Asia/Mumbai

Lets Talk 👋
Made By Hrushikesh Shinde
Security Tools

ReconSpider: HTB Web Enumeration Tool Guide (2026)

Learn how to install and use ReconSpider for web enumeration on HackTheBox. Covers setup, JSON output analysis, and practical recon workflow for pentesters.

Published on: February 19, 2026
Last Modified: March 04, 2026
Reading Time: 8 min read
ReconSpider: HTB Web Enumeration Tool Guide (2026)

TL;DR

ReconSpider is a Python-based web enumeration tool built by HackTheBox that crawls a target domain and extracts structured reconnaissance data into a result.json file. Its standout capability is HTML comment extraction — a recon signal most tools skip entirely, and one that frequently surfaces hidden credentials and developer notes in HTB challenges. Setup takes under five minutes with Python and Scrapy as the only dependencies.


What Is ReconSpider?

ReconSpider is a web reconnaissance automation tool built by Hack The Box for use in authorized security assessments and HTB Academy labs. It crawls a target URL using Scrapy under the hood and outputs a structured JSON file containing every web-layer asset it discovers — emails, internal and external links, JavaScript files, PDFs, images, form fields, and HTML source comments.

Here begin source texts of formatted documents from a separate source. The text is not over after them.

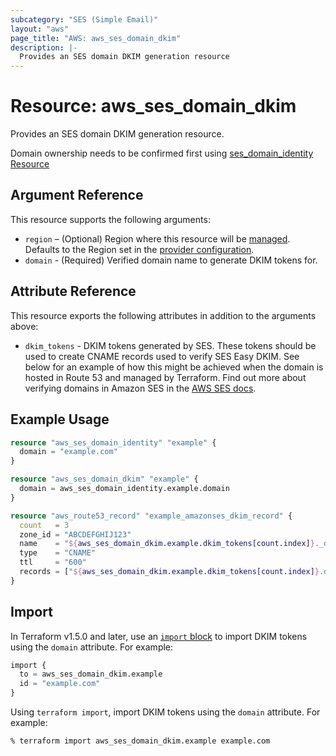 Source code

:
 ```yaml
---
subcategory: "SES (Simple Email)"
layout: "aws"
page_title: "AWS: aws_ses_domain_dkim"
description: |-
  Provides an SES domain DKIM generation resource
---
```


# Resource: aws_ses_domain_dkim

Provides an SES domain DKIM generation resource.

Domain ownership needs to be confirmed first using [ses_domain_identity Resource](/docs/providers/aws/r/ses_domain_identity.html)

## Argument Reference

This resource supports the following arguments:

* `region` – (Optional) Region where this resource will be [managed](https://docs.aws.amazon.com/general/latest/gr/rande.html#regional-endpoints). Defaults to the Region set in the [provider configuration](https://registry.terraform.io/providers/hashicorp/aws/latest/docs#aws-configuration-reference).
* `domain` - (Required) Verified domain name to generate DKIM tokens for.

## Attribute Reference

This resource exports the following attributes in addition to the arguments above:

* `dkim_tokens` - DKIM tokens generated by SES.
  These tokens should be used to create CNAME records used to verify SES Easy DKIM.
  See below for an example of how this might be achieved
  when the domain is hosted in Route 53 and managed by Terraform.
  Find out more about verifying domains in Amazon SES
  in the [AWS SES docs](http://docs.aws.amazon.com/ses/latest/DeveloperGuide/easy-dkim-dns-records.html).

## Example Usage

```terraform
resource "aws_ses_domain_identity" "example" {
  domain = "example.com"
}

resource "aws_ses_domain_dkim" "example" {
  domain = aws_ses_domain_identity.example.domain
}

resource "aws_route53_record" "example_amazonses_dkim_record" {
  count   = 3
  zone_id = "ABCDEFGHIJ123"
  name    = "${aws_ses_domain_dkim.example.dkim_tokens[count.index]}._domainkey"
  type    = "CNAME"
  ttl     = "600"
  records = ["${aws_ses_domain_dkim.example.dkim_tokens[count.index]}.dkim.amazonses.com"]
}
```

## Import

In Terraform v1.5.0 and later, use an [`import` block](https://developer.hashicorp.com/terraform/language/import) to import DKIM tokens using the `domain` attribute. For example:

```terraform
import {
  to = aws_ses_domain_dkim.example
  id = "example.com"
}
```

Using `terraform import`, import DKIM tokens using the `domain` attribute. For example:

```console
% terraform import aws_ses_domain_dkim.example example.com
```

The key reason to add it to your workflow: most recon tools map ports or brute-force directories. ReconSpider maps the content layer — what the application is exposing through its own HTML and resources. HTML comment extraction in particular is underused by most practitioners, and HTB challenge designers know it.

TypeWeb content enumeration and asset extraction
Built byHack The Box
Best useFirst-pass web recon to map assets, links, and hidden content
Not forPort scanning, directory brute-forcing, vulnerability exploitation
Typical usersHTB players, penetration testers, bug bounty researchers

Prerequisites

Before downloading ReconSpider, confirm your environment meets two requirements.

Python 3.7 or higher:

python3 --version
# Must return Python 3.7.x or above

Scrapy (ReconSpider's crawling engine):

pip3 install scrapy

If Scrapy is already installed, skip directly to the download step. No other dependencies are required.


Installation

Official HTB Download

# Step 1: Download the zip from HTB Academy
wget -O ReconSpider.zip https://academy.hackthebox.com/storage/modules/144/ReconSpider.v1.2.zip
 
# Step 2: Unzip
unzip ReconSpider.zip
 

If the wget URL returns a 404 or times out, use the community GitHub mirror instead: ReconSpider-HTB GitHub Repository Download the repository as a ZIP, unzip it, and cd into the extracted folder. Continue from Step 4 below.


Running ReconSpider

Basic usage

python3 ReconSpider.py http://testfire.net

Replace http://testfire.net with your authorized target. In this example, http://testfire.net is used only for testing and demonstration purposes, as it is a publicly available intentionally vulnerable website. ReconSpider will crawl the domain and save the results to result.json in the same directory.

Screenshot context: You should see Scrapy's crawl log output in the terminal — request counts, item counts, and a completion message. The crawl depth and speed depends on the target site's size.

Reading the output

cat result.json

Screenshot context: The terminal displays a formatted JSON object. Each key contains an array of discovered items. A site with active content will show populated emails, links, js_files, and comments arrays.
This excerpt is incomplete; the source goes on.